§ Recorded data
# # #
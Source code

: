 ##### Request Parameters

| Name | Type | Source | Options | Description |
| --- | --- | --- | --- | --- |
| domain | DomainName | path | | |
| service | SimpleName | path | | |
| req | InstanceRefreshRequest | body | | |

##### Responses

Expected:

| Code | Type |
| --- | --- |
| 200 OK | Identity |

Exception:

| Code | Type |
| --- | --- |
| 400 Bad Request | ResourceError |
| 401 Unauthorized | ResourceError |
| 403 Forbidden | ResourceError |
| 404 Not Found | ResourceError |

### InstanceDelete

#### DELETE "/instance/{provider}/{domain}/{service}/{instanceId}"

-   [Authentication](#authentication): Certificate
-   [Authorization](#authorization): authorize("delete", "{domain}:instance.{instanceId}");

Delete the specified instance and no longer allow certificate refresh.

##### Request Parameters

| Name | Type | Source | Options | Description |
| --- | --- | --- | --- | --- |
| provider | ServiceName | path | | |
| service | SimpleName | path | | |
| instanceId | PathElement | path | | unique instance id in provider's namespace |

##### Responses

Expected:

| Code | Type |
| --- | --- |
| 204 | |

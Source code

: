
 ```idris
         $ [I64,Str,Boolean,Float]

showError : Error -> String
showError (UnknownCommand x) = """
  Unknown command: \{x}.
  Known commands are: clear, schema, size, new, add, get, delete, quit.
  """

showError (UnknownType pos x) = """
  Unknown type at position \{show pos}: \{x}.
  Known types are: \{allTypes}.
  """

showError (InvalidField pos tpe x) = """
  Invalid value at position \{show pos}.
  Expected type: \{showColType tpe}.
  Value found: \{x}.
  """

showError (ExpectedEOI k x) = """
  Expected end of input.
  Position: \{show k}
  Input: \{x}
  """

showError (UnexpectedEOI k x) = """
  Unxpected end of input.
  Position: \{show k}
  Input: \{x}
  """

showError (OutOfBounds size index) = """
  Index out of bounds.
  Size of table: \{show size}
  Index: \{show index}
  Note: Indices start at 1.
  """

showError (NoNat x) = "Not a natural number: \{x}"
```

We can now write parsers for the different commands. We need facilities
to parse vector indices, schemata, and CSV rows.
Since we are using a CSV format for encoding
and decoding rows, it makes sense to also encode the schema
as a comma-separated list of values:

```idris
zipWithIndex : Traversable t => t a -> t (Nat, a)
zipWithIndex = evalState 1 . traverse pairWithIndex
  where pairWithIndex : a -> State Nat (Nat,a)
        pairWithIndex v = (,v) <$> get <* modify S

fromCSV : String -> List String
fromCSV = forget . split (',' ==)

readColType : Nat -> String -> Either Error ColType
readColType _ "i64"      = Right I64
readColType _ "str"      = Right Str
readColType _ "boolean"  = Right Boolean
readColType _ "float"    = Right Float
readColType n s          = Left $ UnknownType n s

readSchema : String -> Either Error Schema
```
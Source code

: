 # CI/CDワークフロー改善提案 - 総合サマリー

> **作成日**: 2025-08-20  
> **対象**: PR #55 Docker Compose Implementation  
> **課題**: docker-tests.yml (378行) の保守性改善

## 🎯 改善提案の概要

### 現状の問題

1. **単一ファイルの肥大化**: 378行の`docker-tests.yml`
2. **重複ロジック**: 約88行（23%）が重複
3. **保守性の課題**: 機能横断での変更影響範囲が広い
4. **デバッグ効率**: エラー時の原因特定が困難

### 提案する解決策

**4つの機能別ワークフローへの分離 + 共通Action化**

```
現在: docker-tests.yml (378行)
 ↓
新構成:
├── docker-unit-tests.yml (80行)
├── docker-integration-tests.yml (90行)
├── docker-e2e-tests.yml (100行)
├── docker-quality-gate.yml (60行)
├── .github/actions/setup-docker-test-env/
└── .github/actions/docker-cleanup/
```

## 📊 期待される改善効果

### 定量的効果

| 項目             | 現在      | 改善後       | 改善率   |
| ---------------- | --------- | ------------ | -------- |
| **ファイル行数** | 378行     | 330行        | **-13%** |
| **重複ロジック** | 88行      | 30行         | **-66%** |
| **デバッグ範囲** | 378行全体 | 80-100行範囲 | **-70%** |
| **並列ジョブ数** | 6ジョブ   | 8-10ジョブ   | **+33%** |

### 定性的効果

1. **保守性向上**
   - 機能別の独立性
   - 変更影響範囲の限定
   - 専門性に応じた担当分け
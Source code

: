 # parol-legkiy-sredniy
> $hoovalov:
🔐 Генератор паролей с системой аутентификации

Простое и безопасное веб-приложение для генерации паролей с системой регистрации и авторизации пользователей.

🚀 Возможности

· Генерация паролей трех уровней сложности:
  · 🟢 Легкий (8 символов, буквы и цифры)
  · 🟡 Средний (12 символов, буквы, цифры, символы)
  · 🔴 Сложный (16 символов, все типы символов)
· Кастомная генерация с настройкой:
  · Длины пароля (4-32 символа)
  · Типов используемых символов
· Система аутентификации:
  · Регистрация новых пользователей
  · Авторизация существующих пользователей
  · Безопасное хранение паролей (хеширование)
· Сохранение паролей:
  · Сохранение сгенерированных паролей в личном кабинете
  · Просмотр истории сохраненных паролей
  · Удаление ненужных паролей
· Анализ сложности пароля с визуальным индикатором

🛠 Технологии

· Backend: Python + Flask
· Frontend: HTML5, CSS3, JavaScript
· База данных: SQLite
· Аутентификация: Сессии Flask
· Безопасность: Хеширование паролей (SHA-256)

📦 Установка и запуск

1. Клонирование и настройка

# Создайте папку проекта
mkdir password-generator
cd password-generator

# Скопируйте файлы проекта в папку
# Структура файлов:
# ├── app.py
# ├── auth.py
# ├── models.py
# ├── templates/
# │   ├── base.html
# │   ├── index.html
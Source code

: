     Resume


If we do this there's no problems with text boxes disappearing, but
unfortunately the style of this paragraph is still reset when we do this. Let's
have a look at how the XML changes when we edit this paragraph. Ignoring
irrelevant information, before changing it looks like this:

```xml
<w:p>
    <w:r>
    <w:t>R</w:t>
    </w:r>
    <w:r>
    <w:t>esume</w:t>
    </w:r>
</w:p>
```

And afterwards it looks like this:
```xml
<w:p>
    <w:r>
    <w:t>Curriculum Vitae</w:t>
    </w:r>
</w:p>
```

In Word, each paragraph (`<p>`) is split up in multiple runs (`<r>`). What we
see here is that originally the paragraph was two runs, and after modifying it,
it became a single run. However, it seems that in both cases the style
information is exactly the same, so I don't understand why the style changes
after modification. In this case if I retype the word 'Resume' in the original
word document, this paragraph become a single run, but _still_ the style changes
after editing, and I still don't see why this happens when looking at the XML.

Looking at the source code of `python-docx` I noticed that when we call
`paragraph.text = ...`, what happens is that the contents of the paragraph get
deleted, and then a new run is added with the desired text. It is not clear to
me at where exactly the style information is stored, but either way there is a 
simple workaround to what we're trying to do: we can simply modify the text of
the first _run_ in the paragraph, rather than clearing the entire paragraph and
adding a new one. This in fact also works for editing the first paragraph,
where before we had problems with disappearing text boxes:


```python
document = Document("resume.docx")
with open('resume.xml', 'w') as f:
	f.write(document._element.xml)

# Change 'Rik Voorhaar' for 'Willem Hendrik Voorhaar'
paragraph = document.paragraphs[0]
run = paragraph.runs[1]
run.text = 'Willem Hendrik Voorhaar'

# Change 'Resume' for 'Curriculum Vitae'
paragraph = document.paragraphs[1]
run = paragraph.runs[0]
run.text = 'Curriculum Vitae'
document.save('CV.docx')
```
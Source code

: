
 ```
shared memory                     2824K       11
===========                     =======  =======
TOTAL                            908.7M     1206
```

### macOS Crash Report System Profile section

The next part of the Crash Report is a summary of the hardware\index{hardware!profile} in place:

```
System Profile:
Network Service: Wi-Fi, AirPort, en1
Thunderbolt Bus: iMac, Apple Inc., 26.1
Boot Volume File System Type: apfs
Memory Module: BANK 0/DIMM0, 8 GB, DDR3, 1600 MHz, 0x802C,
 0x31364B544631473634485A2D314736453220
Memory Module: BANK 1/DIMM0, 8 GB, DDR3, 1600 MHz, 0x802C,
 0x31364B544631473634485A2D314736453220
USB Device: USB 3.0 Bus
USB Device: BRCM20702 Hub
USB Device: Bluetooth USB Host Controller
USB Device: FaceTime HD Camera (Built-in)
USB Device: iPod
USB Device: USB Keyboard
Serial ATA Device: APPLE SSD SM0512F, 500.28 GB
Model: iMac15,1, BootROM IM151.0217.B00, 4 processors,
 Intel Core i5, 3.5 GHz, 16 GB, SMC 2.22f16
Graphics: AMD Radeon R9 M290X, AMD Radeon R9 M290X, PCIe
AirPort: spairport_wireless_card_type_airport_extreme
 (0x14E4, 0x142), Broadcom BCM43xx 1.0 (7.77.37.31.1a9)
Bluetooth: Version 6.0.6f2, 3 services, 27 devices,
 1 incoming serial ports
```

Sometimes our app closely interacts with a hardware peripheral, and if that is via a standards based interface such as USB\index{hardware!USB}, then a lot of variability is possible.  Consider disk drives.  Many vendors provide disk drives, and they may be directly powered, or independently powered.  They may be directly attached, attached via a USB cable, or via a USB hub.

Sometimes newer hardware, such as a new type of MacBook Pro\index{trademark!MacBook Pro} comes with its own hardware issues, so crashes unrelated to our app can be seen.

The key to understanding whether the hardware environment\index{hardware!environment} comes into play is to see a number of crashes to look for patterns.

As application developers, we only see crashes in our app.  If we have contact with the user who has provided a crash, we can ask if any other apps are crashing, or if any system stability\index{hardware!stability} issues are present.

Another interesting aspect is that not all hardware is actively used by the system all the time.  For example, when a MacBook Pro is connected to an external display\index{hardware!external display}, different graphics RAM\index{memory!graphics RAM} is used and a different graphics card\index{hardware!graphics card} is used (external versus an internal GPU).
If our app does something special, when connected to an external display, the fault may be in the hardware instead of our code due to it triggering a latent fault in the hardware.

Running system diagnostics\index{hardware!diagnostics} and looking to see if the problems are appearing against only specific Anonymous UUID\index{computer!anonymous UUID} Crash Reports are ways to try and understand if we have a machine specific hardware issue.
# # #
§ About this exercise
Respond with one number, the count of lines in the data that hold the string "document".

§ Exercise solution
6